Johanna Granville

Short-Term Grant

Expert Bio

Most recently the Panitza Visiting Professor of communist studies at the American University in Bulgaria (2014), Dr. Johanna Granville has over 13 years of experience teaching in professional military - as well as private - institutions, including the U.S. Air War College, Harvard, Georgetown, Tufts, Carnegie Mellon, Clemson, and the University of Massachusetts at Boston. She has also taught on Fulbright grants at the University of Debrecen in Hungary and the Moscow State Institute of International Relations.

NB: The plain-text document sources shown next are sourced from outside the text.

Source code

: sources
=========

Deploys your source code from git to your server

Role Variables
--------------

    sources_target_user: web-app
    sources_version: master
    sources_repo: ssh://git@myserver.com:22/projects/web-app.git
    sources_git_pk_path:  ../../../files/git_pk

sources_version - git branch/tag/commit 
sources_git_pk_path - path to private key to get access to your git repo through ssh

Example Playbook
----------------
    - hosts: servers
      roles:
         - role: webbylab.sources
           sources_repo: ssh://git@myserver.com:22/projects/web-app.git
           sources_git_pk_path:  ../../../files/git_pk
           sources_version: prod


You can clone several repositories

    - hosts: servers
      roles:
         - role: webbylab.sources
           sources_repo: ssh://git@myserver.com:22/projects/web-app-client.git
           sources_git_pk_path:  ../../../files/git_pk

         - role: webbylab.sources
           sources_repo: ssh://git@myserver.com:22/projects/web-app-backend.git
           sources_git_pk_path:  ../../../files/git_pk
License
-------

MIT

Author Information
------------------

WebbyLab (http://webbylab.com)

Granville is the author of The First Domino: International Decision Making during the Hungarian Crisis of 1956 (Texas A & M University Press, 2004); 'If Hope Is Sin, Then We Are All Guilty': Romanian Students' Reactions to the Hungarian Revolution and Soviet Intervention, 1956-1958 (2008); and over forty refereed articles and working papers. Her articles have appeared in Diplomatic History, Journal of Contemporary History, Cold War History, Europe-Asia, East European Politics and Societies, East European Quarterly, Canadian Slavonic Papers, Canadian Journal of History, Carl Beck Papers, Cold War International History Project (CWIHP) Bulletin, Journal of Communist Studies and Transition Politics, and the Hungarian-language Történelmi Szemle, the flagship journal of the Hungarian Academy of Sciences. She has received grants and fellowships from the Hoover Institution at Stanford University, Woodrow Wilson International Center for Scholars of East European Studies, the Kennan Institute for Advanced Russian Studies, IREX, and the ACTR/ACCELS Title VII Research Scholarship Board. Granville earned her MALD and Ph.D. in International Relations from Tufts University’s Fletcher School of Law and Diplomacy, and her BA in Russian Language and Literature from Amherst College.

Wilson Center Project

“International Decision Making During the Hungarian Revolution of 1956”

Project Summary

Johanna Granville investigates archival documents from former communist bloc countries, to reinterpret international decision making during the Hungarian revolution of 1956. The project examines the reasons why the Soviet Union decided to invade Hungary, as well as the roles of Poland, Yugoslavia, and the United States. Her research resulted in the publication of The First Domino: International Decision Making During the Hungarian Crisis of 1956 (Texas A & M University Press, 2004). - See more at: http://www.johannagranville.com/#sthash.nOX6rvOf.dpuf

 

Major Publications

http://www.johannagranville.com/

http://tufts.academia.edu/JohannaGranville

Previous Terms

Short-term Grant (June-July 1993. Johanna Granville studied the patterns in Soviet decision making during the military interventions in Hungary (1956), Czechoslovakia (1968), and Afghanistan (1979), drawing on newly declassified archival documents. This was published as a Ph.D. dissertation (Tufts U. Fletcher School of Diplomacy).